● **Task item**
Take the line with "(১) এল.সি এবং এল.সি.এ ফরম।" as the first line and the last line of the data as the final one. Write out those lines exactly, and no others.

[Stored data entries]

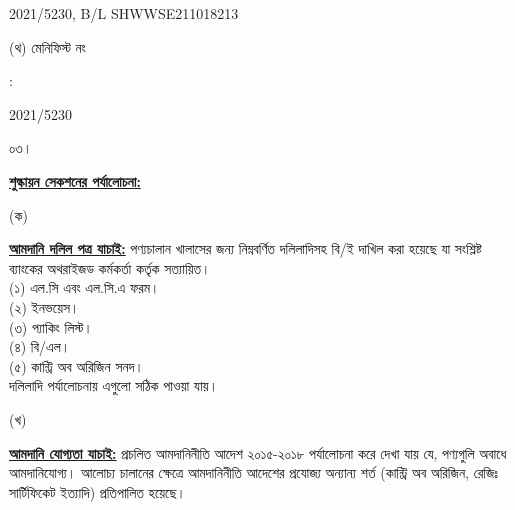 \documentclass[12pt]{article}
\newcommand{\blno}{SHWWSE211018213}
\newcommand{\menifest}{2021/5230}
\begin{document}
\begin{minipage}[t]{0.50\linewidth}
{\menifest}, B/L {\blno}
\\
\end{minipage}
\begin{minipage}[t]{0.05\linewidth}
\hspace*{1em}
\end{minipage}
\begin{minipage}[t]{0.45\linewidth}
(থ) মেনিফিস্ট নং
\end{minipage}
\begin{minipage}[t]{0.02\linewidth}
:
\end{minipage}
\begin{minipage}[t]{0.50\linewidth}
{\menifest}
\\
\end{minipage}
\normalsize
\begin{minipage}[t]{0.05\linewidth}
০৩।
\end{minipage}
\begin{minipage}[t]{0.95\linewidth}
\underline{\textbf{শুল্কায়ন সেকশনের পর্যালোচনা:}}
\end{minipage}
\begin{minipage}[t]{0.05\linewidth}
\hspace{1em}
\end{minipage}
\begin{minipage}[t]{0.05\linewidth}
(ক)
\end{minipage}
\begin{minipage}[t]{0.90\linewidth}
\underline{\textbf{আমদানি দলিল পত্র যাচাই:}}
পণ্যচালান খালাসের জন্য নিম্নবর্ণিত দলিলাদিসহ বি/ই দাখিল করা
হয়েছে যা সংশ্লিষ্ট ব্যাংকের অথরাইজড কর্মকর্তা কর্তৃক সত্যায়িত।
\\
(১) এল.সি এবং এল.সি.এ ফরম।
\\
(২) ইনভয়েস।
\\
(৩) প্যাকিং লিস্ট।
\\
(৪) বি/এল।
\\
(৫) কান্ট্রি অব অরিজিন সনদ।
\\
দলিলাদি পর্যালোচনায় এগুলো
সঠিক পাওয়া যায়।
\\
\end{minipage}
\begin{minipage}[t]{0.05\linewidth}
\hspace{1em}
\end{minipage}
\begin{minipage}[t]{0.05\linewidth}
(খ)
\end{minipage}
\begin{minipage}[t]{0.90\linewidth}
\underline{\textbf{আমদানি যোগ্যতা যাচাই:}}
প্রচলিত আমদানিনীতি আদেশ ২০১৫-২০১৮ পর্যালোচনা করে দেখা যায় যে, পণ্যগুলি অবাধে আমদানিযোগ্য।
আলোচ্য চালানের ক্ষেত্রে আমদানিনীতি আদেশের প্রযোজ্য অন্যান্য শর্ত (কান্ট্রি অব অরিজিন, রেজিঃ
সার্টিফিকেট ইত্যাদি) প্রতিপালিত হয়েছে।
\\
\end{minipage}
\end{document}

● **Problem solution**
(১) এল.সি এবং এল.সি.এ ফরম।
\\
(২) ইনভয়েস।
\\
(৩) প্যাকিং লিস্ট।
\\
(৪) বি/এল।
\\
(৫) কান্ট্রি অব অরিজিন সনদ।
\\
দলিলাদি পর্যালোচনায় এগুলো
সঠিক পাওয়া যায়।
\\
\end{minipage}
\begin{minipage}[t]{0.05\linewidth}
\hspace{1em}
\end{minipage}
\begin{minipage}[t]{0.05\linewidth}
(খ)
\end{minipage}
\begin{minipage}[t]{0.90\linewidth}
\underline{\textbf{আমদানি যোগ্যতা যাচাই:}}
প্রচলিত আমদানিনীতি আদেশ ২০১৫-২০১৮ পর্যালোচনা করে দেখা যায় যে, পণ্যগুলি অবাধে আমদানিযোগ্য।
আলোচ্য চালানের ক্ষেত্রে আমদানিনীতি আদেশের প্রযোজ্য অন্যান্য শর্ত (কান্ট্রি অব অরিজিন, রেজিঃ
সার্টিফিকেট ইত্যাদি) প্রতিপালিত হয়েছে।
\\
\end{minipage}
\end{document}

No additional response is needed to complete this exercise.